- _Goal of the exercise_:
These records are to be written out exactly as they read, minus the pictures.

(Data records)
-- Opening Marker --
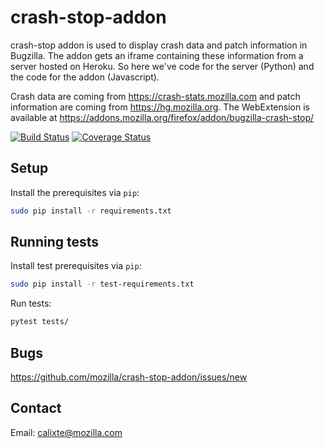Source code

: # crash-stop-addon

crash-stop addon is used to display crash data and patch information in Bugzilla.
The addon gets an iframe containing these information from a server hosted on Heroku.
So here we've code for the server (Python) and the code for the addon (Javascript).

Crash data are coming from https://crash-stats.mozilla.com and patch information are coming from https://hg.mozilla.org.
The WebExtension is available at https://addons.mozilla.org/firefox/addon/bugzilla-crash-stop/


[![Build Status](https://api.travis-ci.org/mozilla/crash-stop-addon.svg?branch=master)](https://travis-ci.org/mozilla/crash-stop-addon)
[![Coverage Status](https://coveralls.io/repos/mozilla/crash-stop-addon/badge.png)](https://coveralls.io/r/mozilla/crash-stop-addon)

## Setup

Install the prerequisites via `pip`:
```sh
sudo pip install -r requirements.txt
```

## Running tests

Install test prerequisites via `pip`:
```sh
sudo pip install -r test-requirements.txt
```

Run tests:
```sh
pytest tests/
```

## Bugs

https://github.com/mozilla/crash-stop-addon/issues/new

## Contact

Email: calixte@mozilla.com
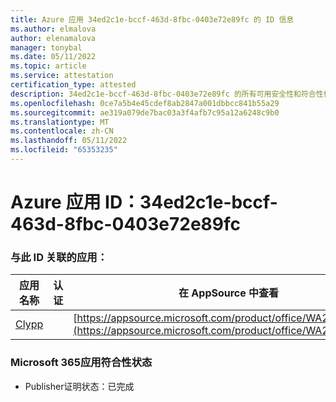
```yaml
---
title: Azure 应用 34ed2c1e-bccf-463d-8fbc-0403e72e89fc 的 ID 信息
ms.author: elmalova
author: elenamalova
manager: tonybal
ms.date: 05/11/2022
ms.topic: article
ms.service: attestation
certification_type: attested
description: 34ed2c1e-bccf-463d-8fbc-0403e72e89fc 的所有可用安全性和符合性信息。
ms.openlocfilehash: 0ce7a5b4e45cdef8ab2847a001dbbcc841b55a29
ms.sourcegitcommit: ae319a079de7bac03a3f4afb7c95a12a6248c9b0
ms.translationtype: MT
ms.contentlocale: zh-CN
ms.lasthandoff: 05/11/2022
ms.locfileid: "65353235"
---
```

# <a name="azure-app-id-34ed2c1e-bccf-463d-8fbc-0403e72e89fc"></a>Azure 应用 ID：34ed2c1e-bccf-463d-8fbc-0403e72e89fc


### <a name="apps-associated-with-this-id"></a>与此 ID 关联的应用：
| **应用名称** | **认证** | **在 AppSource 中查看** |
|--------------|---------------|-----------------------|
| [Clypp](../forward/WA200003621.md) |  | [https://appsource.microsoft.com/product/office/WA200003621](https://appsource.microsoft.com/product/office/WA200003621) |

### <a name="microsoft-365-app-compliance-status"></a>Microsoft 365应用符合性状态
- Publisher证明状态：已完成
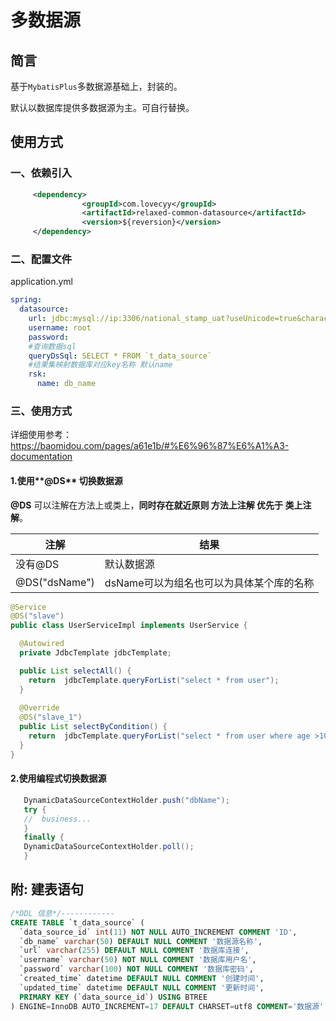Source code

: # 多数据源

## 简言

基于`MybatisPlus`多数据源基础上，封装的。

默认以数据库提供多数据源为主。可自行替换。

## 使用方式

### 一、依赖引入

```xml
     <dependency>
                <groupId>com.lovecyy</groupId>
                <artifactId>relaxed-common-datasource</artifactId>
                <version>${reversion}</version>
     </dependency>
```

### 二、配置文件

application.yml

```yml
spring:
  datasource:
    url: jdbc:mysql://ip:3306/national_stamp_uat?useUnicode=true&characterEncoding=UTF-8&serverTimezone=Asia/Shanghai
    username: root
    password:  
    #查询数据sql
    queryDsSql: SELECT * FROM `t_data_source`
    #结果集映射数据库对应key名称 默认name
    rsk:
      name: db_name
```

### 三、使用方式

详细使用参考：https://baomidou.com/pages/a61e1b/#%E6%96%87%E6%A1%A3-documentation

####  1.使用**@DS** 切换数据源

**@DS** 可以注解在方法上或类上，**同时存在就近原则 方法上注解 优先于 类上注解**。

| 注解          | 结果                                     |
| ------------- | ---------------------------------------- |
| 没有@DS       | 默认数据源                               |
| @DS("dsName") | dsName可以为组名也可以为具体某个库的名称 |

```java
@Service
@DS("slave")
public class UserServiceImpl implements UserService {

  @Autowired
  private JdbcTemplate jdbcTemplate;

  public List selectAll() {
    return  jdbcTemplate.queryForList("select * from user");
  }
  
  @Override
  @DS("slave_1")
  public List selectByCondition() {
    return  jdbcTemplate.queryForList("select * from user where age >10");
  }
}
```

#### 2.使用编程式切换数据源

```java
   DynamicDataSourceContextHolder.push("dbName");
   try {
   //  business...
   }
   finally {
   DynamicDataSourceContextHolder.poll();
   }
```





## 附: 建表语句

```sql
/*DDL 信息*/------------
CREATE TABLE `t_data_source` (
  `data_source_id` int(11) NOT NULL AUTO_INCREMENT COMMENT 'ID',
  `db_name` varchar(50) DEFAULT NULL COMMENT '数据源名称',
  `url` varchar(255) DEFAULT NULL COMMENT '数据库连接',
  `username` varchar(50) NOT NULL COMMENT '数据库用户名',
  `password` varchar(100) NOT NULL COMMENT '数据库密码',
  `created_time` datetime DEFAULT NULL COMMENT '创建时间',
  `updated_time` datetime DEFAULT NULL COMMENT '更新时间',
  PRIMARY KEY (`data_source_id`) USING BTREE
) ENGINE=InnoDB AUTO_INCREMENT=17 DEFAULT CHARSET=utf8 COMMENT='数据源'
```

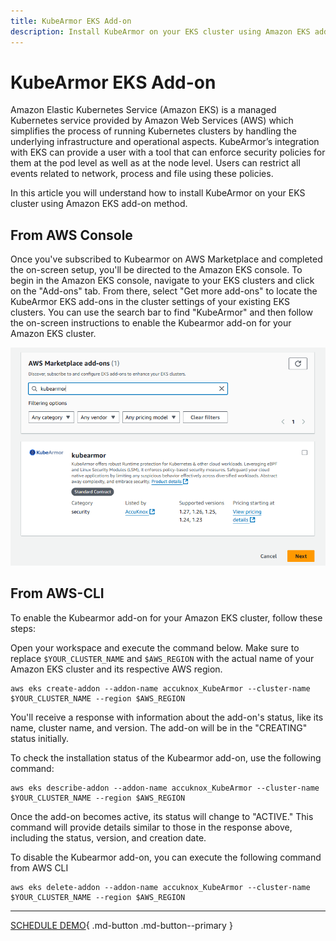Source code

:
 ```yaml
---
title: KubeArmor EKS Add-on
description: Install KubeArmor on your EKS cluster using Amazon EKS add-on method for enforcing security policies at the pod and node level.
---
```


# KubeArmor EKS Add-on
Amazon Elastic Kubernetes Service (Amazon EKS) is a managed Kubernetes service provided by Amazon Web Services (AWS) which simplifies the process of running Kubernetes clusters by handling the underlying infrastructure and operational aspects. KubeArmor’s integration with EKS can provide a user with a tool that can enforce security policies for them at the pod level as well as at the node level. Users can restrict all events related to network, process and file using these policies.

In this article you will understand how to install KubeArmor on your EKS cluster using Amazon EKS add-on method.

## From AWS Console

Once you've subscribed to Kubearmor on AWS Marketplace and completed the on-screen setup, you'll be directed to the Amazon EKS console. To begin in the Amazon EKS console, navigate to your EKS clusters and click on the "Add-ons" tab. From there, select "Get more add-ons" to locate the KubeArmor EKS add-ons in the cluster settings of your existing EKS clusters. You can use the search bar to find "KubeArmor" and then follow the on-screen instructions to enable the Kubearmor add-on for your Amazon EKS cluster.

![](images/ka-eks-add-on-0.png)

## From AWS-CLI

To enable the Kubearmor add-on for your Amazon EKS cluster, follow these steps:

Open your workspace and execute the command below.
Make sure to replace `$YOUR_CLUSTER_NAME` and `$AWS_REGION` with the actual name of your Amazon EKS cluster and its respective AWS region.

```shell
aws eks create-addon --addon-name accuknox_KubeArmor --cluster-name $YOUR_CLUSTER_NAME --region $AWS_REGION
```

You'll receive a response with information about the add-on's status, like its name, cluster name, and version.
The add-on will be in the "CREATING" status initially.

To check the installation status of the Kubearmor add-on, use the following command:

```shell
aws eks describe-addon --addon-name accuknox_KubeArmor --cluster-name $YOUR_CLUSTER_NAME --region $AWS_REGION
```

Once the add-on becomes active, its status will change to "ACTIVE."
This command will provide details similar to those in the response above, including the status, version, and creation date.


To disable the Kubearmor add-on, you can execute the following command from AWS CLI

```shell
aws eks delete-addon --addon-name accuknox_KubeArmor --cluster-name $YOUR_CLUSTER_NAME --region $AWS_REGION
```

- - -
[SCHEDULE DEMO](https://www.accuknox.com/contact-us){ .md-button .md-button--primary }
-- Closing Marker --
- _Response area_:
Source code

: # crash-stop-addon

crash-stop addon is used to display crash data and patch information in Bugzilla.
The addon gets an iframe containing these information from a server hosted on Heroku.
So here we've code for the server (Python) and the code for the addon (Javascript).

Crash data are coming from https://crash-stats.mozilla.com and patch information are coming from https://hg.mozilla.org.
The WebExtension is available at https://addons.mozilla.org/firefox/addon/bugzilla-crash-stop/


[![Build Status](https://api.travis-ci.org/mozilla/crash-stop-addon.svg?branch=master)](https://travis-ci.org/mozilla/crash-stop-addon)
[![Coverage Status](https://coveralls.io/repos/mozilla/crash-stop-addon/badge.png)](https://coveralls.io/r/mozilla/crash-stop-addon)

## Setup

Install the prerequisites via `pip`:
```sh
sudo pip install -r requirements.txt
```

## Running tests

Install test prerequisites via `pip`:
```sh
sudo pip install -r test-requirements.txt
```

Run tests:
```sh
pytest tests/
```

## Bugs

https://github.com/mozilla/crash-stop-addon/issues/new

## Contact

Email: calixte@mozilla.com
```yaml
---
title: Azure 应用 34ed2c1e-bccf-463d-8fbc-0403e72e89fc 的 ID 信息
ms.author: elmalova
author: elenamalova
manager: tonybal
ms.date: 05/11/2022
ms.topic: article
ms.service: attestation
certification_type: attested
description: 34ed2c1e-bccf-463d-8fbc-0403e72e89fc 的所有可用安全性和符合性信息。
ms.openlocfilehash: 0ce7a5b4e45cdef8ab2847a001dbbcc841b55a29
ms.sourcegitcommit: ae319a079de7bac03a3f4afb7c95a12a6248c9b0
ms.translationtype: MT
ms.contentlocale: zh-CN
ms.lasthandoff: 05/11/2022
ms.locfileid: "65353235"
---
```

# <a name="azure-app-id-34ed2c1e-bccf-463d-8fbc-0403e72e89fc"></a>Azure 应用 ID：34ed2c1e-bccf-463d-8fbc-0403e72e89fc


### <a name="apps-associated-with-this-id"></a>与此 ID 关联的应用：
| **应用名称** | **认证** | **在 AppSource 中查看** |
|--------------|---------------|-----------------------|
| [Clypp](../forward/WA200003621.md) |  | [https://appsource.microsoft.com/product/office/WA200003621](https://appsource.microsoft.com/product/office/WA200003621) |

### <a name="microsoft-365-app-compliance-status"></a>Microsoft 365应用符合性状态
- Publisher证明状态：已完成
Source code

: # 多数据源

## 简言

基于`MybatisPlus`多数据源基础上，封装的。

默认以数据库提供多数据源为主。可自行替换。

## 使用方式

### 一、依赖引入

```xml
     <dependency>
                <groupId>com.lovecyy</groupId>
                <artifactId>relaxed-common-datasource</artifactId>
                <version>${reversion}</version>
     </dependency>
```

### 二、配置文件

application.yml

```yml
spring:
  datasource:
    url: jdbc:mysql://ip:3306/national_stamp_uat?useUnicode=true&characterEncoding=UTF-8&serverTimezone=Asia/Shanghai
    username: root
    password:  
    #查询数据sql
    queryDsSql: SELECT * FROM `t_data_source`
    #结果集映射数据库对应key名称 默认name
    rsk:
      name: db_name
```

### 三、使用方式

详细使用参考：https://baomidou.com/pages/a61e1b/#%E6%96%87%E6%A1%A3-documentation

####  1.使用**@DS** 切换数据源

**@DS** 可以注解在方法上或类上，**同时存在就近原则 方法上注解 优先于 类上注解**。

| 注解          | 结果                                     |
| ------------- | ---------------------------------------- |
| 没有@DS       | 默认数据源                               |
| @DS("dsName") | dsName可以为组名也可以为具体某个库的名称 |

```java
@Service
@DS("slave")
public class UserServiceImpl implements UserService {

  @Autowired
  private JdbcTemplate jdbcTemplate;

  public List selectAll() {
    return  jdbcTemplate.queryForList("select * from user");
  }
  
  @Override
  @DS("slave_1")
  public List selectByCondition() {
    return  jdbcTemplate.queryForList("select * from user where age >10");
  }
}
```

#### 2.使用编程式切换数据源

```java
   DynamicDataSourceContextHolder.push("dbName");
   try {
   //  business...
   }
   finally {
   DynamicDataSourceContextHolder.poll();
   }
```





## 附: 建表语句

```sql
/*DDL 信息*/------------
CREATE TABLE `t_data_source` (
  `data_source_id` int(11) NOT NULL AUTO_INCREMENT COMMENT 'ID',
  `db_name` varchar(50) DEFAULT NULL COMMENT '数据源名称',
  `url` varchar(255) DEFAULT NULL COMMENT '数据库连接',
  `username` varchar(50) NOT NULL COMMENT '数据库用户名',
  `password` varchar(100) NOT NULL COMMENT '数据库密码',
  `created_time` datetime DEFAULT NULL COMMENT '创建时间',
  `updated_time` datetime DEFAULT NULL COMMENT '更新时间',
  PRIMARY KEY (`data_source_id`) USING BTREE
) ENGINE=InnoDB AUTO_INCREMENT=17 DEFAULT CHARSET=utf8 COMMENT='数据源'
```

Source code

:
 ```yaml
---
title: KubeArmor EKS Add-on
description: Install KubeArmor on your EKS cluster using Amazon EKS add-on method for enforcing security policies at the pod and node level.
---
```


# KubeArmor EKS Add-on
Amazon Elastic Kubernetes Service (Amazon EKS) is a managed Kubernetes service provided by Amazon Web Services (AWS) which simplifies the process of running Kubernetes clusters by handling the underlying infrastructure and operational aspects. KubeArmor’s integration with EKS can provide a user with a tool that can enforce security policies for them at the pod level as well as at the node level. Users can restrict all events related to network, process and file using these policies.

In this article you will understand how to install KubeArmor on your EKS cluster using Amazon EKS add-on method.

## From AWS Console

Once you've subscribed to Kubearmor on AWS Marketplace and completed the on-screen setup, you'll be directed to the Amazon EKS console. To begin in the Amazon EKS console, navigate to your EKS clusters and click on the "Add-ons" tab. From there, select "Get more add-ons" to locate the KubeArmor EKS add-ons in the cluster settings of your existing EKS clusters. You can use the search bar to find "KubeArmor" and then follow the on-screen instructions to enable the Kubearmor add-on for your Amazon EKS cluster.

![](images/ka-eks-add-on-0.png)

## From AWS-CLI

To enable the Kubearmor add-on for your Amazon EKS cluster, follow these steps:

Open your workspace and execute the command below.
Make sure to replace `$YOUR_CLUSTER_NAME` and `$AWS_REGION` with the actual name of your Amazon EKS cluster and its respective AWS region.

```shell
aws eks create-addon --addon-name accuknox_KubeArmor --cluster-name $YOUR_CLUSTER_NAME --region $AWS_REGION
```

You'll receive a response with information about the add-on's status, like its name, cluster name, and version.
The add-on will be in the "CREATING" status initially.

To check the installation status of the Kubearmor add-on, use the following command:

```shell
aws eks describe-addon --addon-name accuknox_KubeArmor --cluster-name $YOUR_CLUSTER_NAME --region $AWS_REGION
```

Once the add-on becomes active, its status will change to "ACTIVE."
This command will provide details similar to those in the response above, including the status, version, and creation date.


To disable the Kubearmor add-on, you can execute the following command from AWS CLI

```shell
aws eks delete-addon --addon-name accuknox_KubeArmor --cluster-name $YOUR_CLUSTER_NAME --region $AWS_REGION
```

- - -
[SCHEDULE DEMO](https://www.accuknox.com/contact-us){ .md-button .md-button--primary }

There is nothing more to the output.